The Dax in Frankfurt lost 0.9%, while the Cac in Paris was down 0.7%.
Sterling was down by about 0.3% against both major rivals. One pound bought 1.3225 dollars or 1.1164 euros at the end of the day.
A report in the Financial Times on Thursday morning sunk shares in Cineworld, as the newspaper said that the struggling cinema chain might close some of its theatres, which have been empty for much of this year because of the Covid-19 pandemic. The company’s value dropped by 8.7%.
Other news stories proved less dramatic. William Hill only budged slightly, up 0.5%, after shareholders approved plans to sell the company to Caesars for £2.9 billion.

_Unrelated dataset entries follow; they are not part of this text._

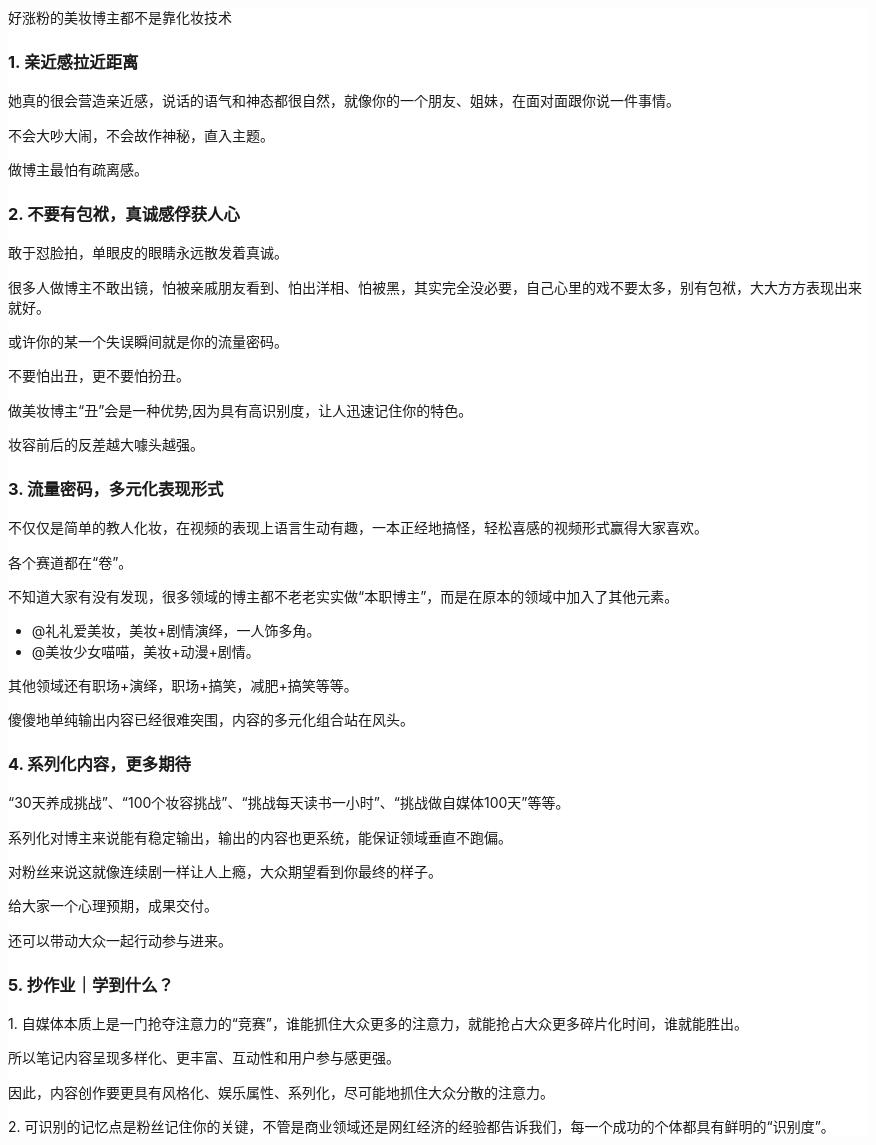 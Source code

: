好涨粉的美妆博主都不是靠化妆技术

### 1\. 亲近感拉近距离

她真的很会营造亲近感，说话的语气和神态都很自然，就像你的一个朋友、姐妹，在面对面跟你说一件事情。

不会大吵大闹，不会故作神秘，直入主题。

做博主最怕有疏离感。

### 2\. 不要有包袱，真诚感俘获人心

敢于怼脸拍，单眼皮的眼睛永远散发着真诚。

很多人做博主不敢出镜，怕被亲戚朋友看到、怕出洋相、怕被黑，其实完全没必要，自己心里的戏不要太多，别有包袱，大大方方表现出来就好。

或许你的某一个失误瞬间就是你的流量密码。

不要怕出丑，更不要怕扮丑。

做美妆博主“丑”会是一种优势,因为具有高识别度，让人迅速记住你的特色。

妆容前后的反差越大噱头越强。

### 3\. 流量密码，多元化表现形式

不仅仅是简单的教人化妆，在视频的表现上语言生动有趣，一本正经地搞怪，轻松喜感的视频形式赢得大家喜欢。

各个赛道都在“卷”。

不知道大家有没有发现，很多领域的博主都不老老实实做“本职博主”，而是在原本的领域中加入了其他元素。

*   @礼礼爱美妆，美妆+剧情演绎，一人饰多角。
*   @美妆少女喵喵，美妆+动漫+剧情。

其他领域还有职场+演绎，职场+搞笑，减肥+搞笑等等。

傻傻地单纯输出内容已经很难突围，内容的多元化组合站在风头。

### 4\. 系列化内容，更多期待

“30天养成挑战”、“100个妆容挑战”、“挑战每天读书一小时”、“挑战做自媒体100天”等等。

系列化对博主来说能有稳定输出，输出的内容也更系统，能保证领域垂直不跑偏。

对粉丝来说这就像连续剧一样让人上瘾，大众期望看到你最终的样子。

给大家一个心理预期，成果交付。

还可以带动大众一起行动参与进来。

### 5\. 抄作业｜学到什么？

1\. 自媒体本质上是一门抢夺注意力的“竞赛”，谁能抓住大众更多的注意力，就能抢占大众更多碎片化时间，谁就能胜出。

所以笔记内容呈现多样化、更丰富、互动性和用户参与感更强。

因此，内容创作要更具有风格化、娱乐属性、系列化，尽可能地抓住大众分散的注意力。

2\. 可识别的记忆点是粉丝记住你的关键，不管是商业领域还是网红经济的经验都告诉我们，每一个成功的个体都具有鲜明的“识别度”。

Mulberry rose 1.9% after Mike Ashley’s Frasers Group increased its stake in the luxury fashion brand. Mr Ashley’s company fell by a slight 0.3%.
A good harvest for Naked Wines, as people shopped wine from their sofas, sent its revenue up 80% in the last six months, and its shares up by 0.9% on Thursday.
Airline Jet2 fared much worse. Travel restrictions have eaten into the bottom line at the carrier over the past half year, and shaved 4.2% off its share price.
At B&Q owner Kingfisher the story was different. Its sales have jumped over the past three months as locked down Britons looked at their homes and realised they could do with being fixed up. But the 17.6% rise in sales did not translate to the share price, which fell by 2.8%.
And finally, Royal Mail proved a winner on Thursday after presenting its results for the full year. As people turn to online shopping, see Naked Wines above, postal workers have been delivering more and more parcels.
Royal Mail said that revenue from parcel delivery overtook those for letters for the first time as it increased its outlook. Shares closed up 6.5%.
The biggest risers on the FTSE 100 were Croda International, up 218p to 6,248p, Scottish Mortgage Investment Trust, up 34p to 1,044p, Halma, up 73p to 2,423p, WM Morrison, up 5.25p to 186.2p, and Relx, up 43.5p to 1,776.5p.
The biggest fallers on the FTSE 100 were Johnson Matthey, down 142p to 2,408p, Melrose Industries, down 7.75p to 158.15p, B&M, down 21.4p to 487.4p, Rolls-Royce, down 4.04p to 98.56p, and Hargreaves Lansdown, down 57.5p to 1,468.5p.